The good thing about being a party of one was that in each event I could find a single empty seat toward the front of the room. The big ballroom filled up with hundreds of people for the final “main stage” event of the conference—Timothy Egan and Sherman Alexie. The young women next to me were excited to hear Sherman and hoped that he would be first.
He wasn’t and when Timothy Egan stood up he said he was the warm up act for his friend Sherman Alexie. This got some laughs but it was partly true. Egan is no slouch—he won the National Book Award for his non-fiction book about the Dust Bowl, The Worst Hard Time. His book The Big Burn made the rounds among my Forest Service friends and his new book, Short Nights of the Shadow Catcher, is winning awards. Egan was comfortable and funny on stage and read a beautiful passage from his book about the Northwest, The Good Rain.

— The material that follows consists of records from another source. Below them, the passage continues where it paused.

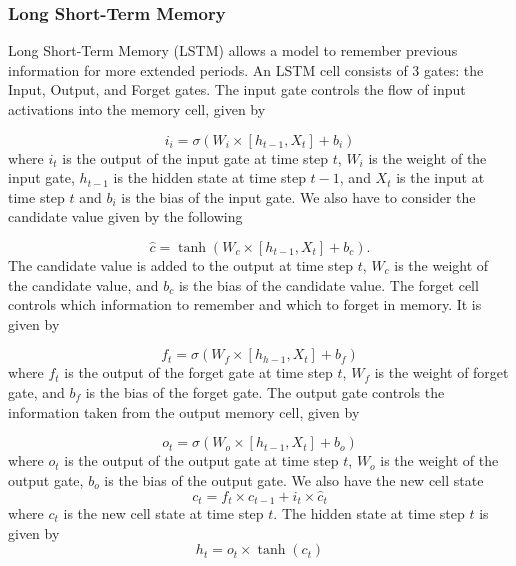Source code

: \documentclass[12pt]{article}
\begin{document}
\subsubsection*{Long Short-Term Memory}

Long Short-Term Memory (LSTM) allows a model to remember previous information for more extended periods. An LSTM cell consists of 3 gates: the Input, Output, and Forget gates. The input gate controls the flow of input activations into the memory cell, given by 

\begin{equation}
	i_i=\sigma(W_i\times\left[h_{t-1}, X_t\right]+b_i)
\end{equation}
where $i_t$ is the output of the input gate at time step $t$, $W_i$ is the weight of the input gate, $h_{t-1}$ is the hidden state at time step $t-1$, and $X_t$ is the input at time step $t$ and $b_i$ is the bias of the input gate. We also have to consider the candidate value given by the following

\begin{equation}
	\hat{c}=\tanh(W_c\times\left[h_{t-1},X_t\right]+b_c).
\end{equation}
The candidate value is added to the output at time step $t$, $W_c$ is the weight of the candidate value, and $b_c$ is the bias of the candidate value. The forget cell controls which information to remember and which to forget in memory. It is given by

\begin{equation}
	f_t=\sigma(W_f\times\left[h_{h-1},X_t\right]+b_f)
\end{equation}
where $f_t$ is the output of the forget gate at time step $t$, $W_f$ is the weight of forget gate, and $b_f$ is the bias of the forget gate. The output gate controls the information taken from the output memory cell, given by

\begin{equation}
	o_t=\sigma(W_o\times\left[h_{t-1},X_t\right]+b_o)
\end{equation}
where $o_t$ is the output of the output gate at time step $t$, $W_o$ is the weight of the output gate, $b_o$ is the bias of the output gate. We also have the new cell state
\begin{equation}
	c_t=f_t\times c_{t-1}+i_t\times\hat{c}_t
\end{equation}
where $c_t$ is the new cell state at time step $t$. The hidden state at time step $t$ is given by
\begin{equation}
	h_t=o_t\times\tanh(c_t)
\end{equation}
\end{document}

He said when people ask him why there are so many writers in Seattle he tells them that people in dark, cold places like to go into caves and tell stories. (Then we should have thousands of writers in the north country!)
And, at last, what we had all been waiting for, Sherman Alexie. He wore a suit and walked stiffly up to the stage. “I’ve got a bad cold,” he said, “And I hurt my back playing basketball. I’m wearing a corset, and in Tim Egan’s honor it’s made of salmon bones.” This was the first of many, many laughs for the audience. Alexie could probably make an excellent living as a standup comic in Las Vegas.
Looking out at the crowd Alexie said, “It’s so great to be around so many dorks” and “you make me feel like a Beatle.” He got a bit of excited screaming out of that one.
The laughter was almost non-stop when he read an essay he’d written about having gay basketball players in the NBA. He talked about guys taking showers together in locker rooms and the homo-erotic sport of basketball where men watched the players race around in shirts and shorts, almost like their underwear. He made fun of his own aging body and in the process of all the hilarity he read an excellent essay about why there shouldn’t be a fuss about letting an openly gay athlete play in professional sports.
Flipping through a book with his next planned reading, Alexie realized it was too long and his sore voice would never hold out. He picked a shorter piece, from a Young Adult book he’s working on called 99 Tiny Stories About Love. And he picked a story about going to the Prom. The text was very funny but Alexie’s delivery made it outrageously hilarious, and sad, and real. It was a pleasure to see and hear a master storyteller at work. The audience rose together in a big bravo when he’d finished the reading.
Once again, I didn’t have time to stand in line for the book signings. Feeling a bit like Cinderella keeping her eye on the clock as she flees the Royal Ball, I rushed down the many escalators to the main floor and pushed open a door out onto the street. Saturday night was in full swing—brightly lit restaurants and the streets filled with people. The walk to my bus stop was less than ten minutes but I wanted to be waiting on the platform, not galloping down the stairs, when the bus drove up.
Bus number 41 appeared out of the bus tunnel in a few minutes and I stepped on, finding one of the last seats. My bag was heavy with books so for twenty minutes I had the pleasure of admiring my portable library, dipping in here and there, remembering the faces and voices that went with the words. Ah, bibliophilic success.
Yum to all. When I read Sherman Alexis’ last book, I just couldn’t stop smiling- from the first page, when I slipped into his world and voice.
I usually don’t listen to audio books but I downloaded a couple of Alexie’s books from the audio collection of the library – well worth a listen. He gives his characters different shades of Indian accents and even manages to nail prep school smarm/defensiveness.